À Bouillante, nous avons remis une grande surface aux salariés. Il était interdit de donner une aide aux entreprises en difficulté. Nous avons fait une aide sociale, ce qui, je le reconnais, était un peu juste. Nous avons donné 40 000 euros à chacun des salariés pour faire le rapport et racheter le fonds de commerce. Aujourd'hui, ils ont des filiales. Lorsque Carrefour a déposé le bilan à Basse-Terre à deux encablures de l'hôtel de région, nous avons acheté l'immobilier commercial. Nous n'avions pas le fonds de commerce cependant. Le groupe Nouy paie aujourd'hui 600 000 euros de loyer annuel à la région Guadeloupe.

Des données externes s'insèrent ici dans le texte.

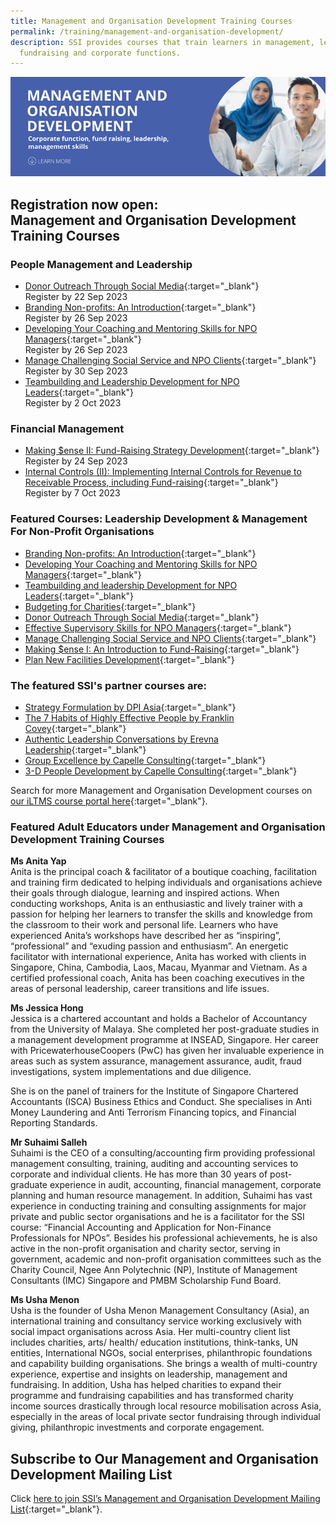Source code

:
 ```yaml
---
title: Management and Organisation Development Training Courses
permalink: /training/management-and-organisation-development/
description: SSI provides courses that train learners in management, leadership,
  fundraising and corporate functions.
---
```

![Social Service Institute (SSI) Singapore - Social Service / Nonprofit Leadership and Management Training Course](/images/mod-banner.png)

## **Registration now open: <br>Management and Organisation Development Training Courses**

### **People Management and Leadership**
- [Donor Outreach Through Social Media](https://iltms.ssi.gov.sg/registration/schedule?coursecode=NFRE5508){:target="_blank"}<br>Register by 22 Sep 2023
- [Branding Non-profits: An Introduction](https://iltms.ssi.gov.sg/Registration/schedule?coursecode=SCOF243){:target="_blank"}<br>Register by 26 Sep 2023
- [Developing Your Coaching and Mentoring Skills for NPO Managers](https://iltms.ssi.gov.sg/Registration/schedule?coursecode=NMGT5073){:target="_blank"}<br>Register by 26 Sep 2023
- [Manage Challenging Social Service and NPO Clients](https://iltms.ssi.gov.sg/Registration/schedule?coursecode=NPEF6032){:target="_blank"}<br>Register by 30 Sep 2023
- [Teambuilding and Leadership Development for NPO Leaders](https://iltms.ssi.gov.sg/Registration/schedule?coursecode=NMGT6014){:target="_blank"}<br>Register by 2 Oct 2023

### **Financial Management**

- [Making $ense II: Fund-Raising Strategy Development](https://iltms.ssi.gov.sg/Registration/schedule?coursecode=NFRE5766){:target="_blank"}<br>Register by 24 Sep 2023
- [Internal Controls (II): Implementing Internal Controls for Revenue to Receivable Process, including Fund-raising](https://iltms.ssi.gov.sg/Registration/schedule?coursecode=NFIN5629){:target="_blank"}<br>Register by 7 Oct 2023

### **Featured Courses: Leadership Development &amp; Management For Non-Profit Organisations**
-   [Branding Non-profits: An Introduction](https://iltms.ssi.gov.sg/Registration/schedule?coursecode=SCOF243){:target="_blank"} 
- [Developing Your Coaching and Mentoring Skills for NPO Managers](https://iltms.ssi.gov.sg/Registration/schedule?coursecode=NMGT5073){:target="_blank"} 
- [Teambuilding and leadership Development for NPO Leaders](https://iltms.ssi.gov.sg/Registration/schedule?coursecode=NMGT6014){:target="_blank"} 
-   [Budgeting for Charities](https://iltms.ssi.gov.sg/Registration/schedule?coursecode=NFIN5450){:target="_blank"}   
-   [Donor Outreach Through Social Media](https://iltms.ssi.gov.sg/Registration/schedule?coursecode=NFRE5508){:target="_blank"}   
-   [Effective Supervisory Skills for NPO Managers](https://iltms.ssi.gov.sg/Registration/schedule?coursecode=NMGT5079){:target="_blank"}  
-   [Manage Challenging Social Service and NPO Clients](https://iltms.ssi.gov.sg/Registration/schedule?coursecode=NPEF6032){:target="_blank"}   
-   [Making $ense I: An Introduction to Fund-Raising](https://iltms.ssi.gov.sg/Registration/schedule?coursecode=NFRE5766){:target="_blank"}   
-   [Plan New Facilities Development](https://iltms.ssi.gov.sg/Registration/schedule?coursecode=NMMR5890){:target="_blank"}    

### **The featured SSI's partner courses are:**
-   [Strategy Formulation by DPI Asia](https://www.dpi-asia.com/post/strategy-formulation-pure-simple){:target="_blank"}
-   [The 7 Habits of Highly Effective People by Franklin Covey](){:target="_blank"}
-   [Authentic Leadership Conversations by Erevna Leadership](http://www.erevnaleadership.com/authentic-leadership-conversations.html){:target="_blank"}
-   [Group Excellence by Capelle Consulting](https://forms.office.com/pages/responsepage.aspx?id=WAT0ZDjeME-aLwqsTTzqYRJFQsX6ZkNPj0vOPikWhYNUNUNSWTZNRURIQ0pVWEhLQk5YWkROTFE4Wi4u&amp;wdLOR=c02FF4AA9-A7A4-4B9C-B187-D439BDFDFC3C){:target="_blank"}
-   [3-D People Development by Capelle Consulting](https://forms.office.com/pages/responsepage.aspx?id=WAT0ZDjeME-aLwqsTTzqYRJFQsX6ZkNPj0vOPikWhYNUNUNSWTZNRURIQ0pVWEhLQk5YWkROTFE4Wi4u&amp;wdLOR=c02FF4AA9-A7A4-4B9C-B187-D439BDFDFC3C){:target="_blank"}

Search for more Management and Organisation Development courses on [our iLTMS course portal here](https://iltms.ssi.gov.sg/Registration/Course){:target="_blank"}. 

### Featured Adult Educators under Management and Organisation Development Training Courses

**Ms Anita Yap**   
Anita is the principal coach &amp; facilitator of a boutique coaching, facilitation and training firm dedicated to helping individuals and organisations achieve their goals through dialogue, learning and inspired actions. When conducting workshops, Anita is an enthusiastic and lively trainer with a passion for helping her learners to transfer the skills and knowledge from the classroom to their work and personal life. Learners who have experienced Anita’s workshops have described her as “inspiring”, “professional” and “exuding passion and enthusiasm”. An energetic facilitator with international experience, Anita has worked with clients in Singapore, China, Cambodia, Laos, Macau, Myanmar and Vietnam. As a certified professional coach, Anita has been coaching executives in the areas of personal leadership, career transitions and life issues.

**Ms Jessica Hong**   
Jessica is a chartered accountant and holds a Bachelor of Accountancy from the University of Malaya. She completed her post-graduate studies in a management development programme at INSEAD, Singapore. Her career with PricewaterhouseCoopers (PwC) has given her invaluable experience in areas such as system assurance, management assurance, audit, fraud investigations, system implementations and due diligence.

She is on the panel of trainers for the Institute of Singapore Chartered Accountants (ISCA) Business Ethics and Conduct. She specialises in Anti Money Laundering and Anti Terrorism Financing topics, and Financial Reporting Standards.

**Mr Suhaimi Salleh**   
Suhaimi is the CEO of a consulting/accounting firm providing professional management consulting, training, auditing and accounting services to corporate and individual clients. He has more than 30 years of post-graduate experience in audit, accounting, financial management, corporate planning and human resource management. In addition, Suhaimi has vast experience in conducting training and consulting assignments for major private and public sector organisations and he is a facilitator for the SSI course: “Financial Accounting and Application for Non-Finance Professionals for NPOs”. Besides his professional achievements, he is also active in the non-profit organisation and charity sector, serving in government, academic and non-profit organisation committees such as the Charity Council, Ngee Ann Polytechnic (NP), Institute of Management Consultants (IMC) Singapore and PMBM Scholarship Fund Board.

**Ms Usha Menon**   
Usha is the founder of Usha Menon Management Consultancy (Asia), an international training and consultancy service working exclusively with social impact organisations across Asia. Her multi-country client list includes charities, arts/ health/ education institutions, think-tanks, UN entities, International NGOs, social enterprises, philanthropic foundations and capability building organisations. She brings a wealth of multi-country experience, expertise and insights on leadership, management and fundraising. In addition, Usha has helped charities to expand their programme and fundraising capabilities and has transformed charity income sources drastically through local resource mobilisation across Asia, especially in the areas of local private sector fundraising through individual giving, philanthropic investments and corporate engagement.


## Subscribe to Our Management and Organisation Development Mailing List
Click [here to join SSI’s Management and Organisation Development Mailing List](https://form.gov.sg/#!/62062a0f8cb95c001235e55d){:target="_blank"}.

Nous avons créé une société d'économie mixte de patrimoine en Guadeloupe. Des moyens locaux existent afin de mettre en œuvre une réappropriation locale du pouvoir économique, un instrument parmi beaucoup d'autres. Nous donnions, par exemple, 100 euros aux familles modestes, nous donnions des livres gratuits au lycée. Nous avons demandé le concours des communes pour ce faire, pour donner des ordinateurs également. Ce panel de mesures pourrait être repris, ce segment relève cependant du budgétaire. Il n'est pas forcément nécessaire de changer les lois pour le faire.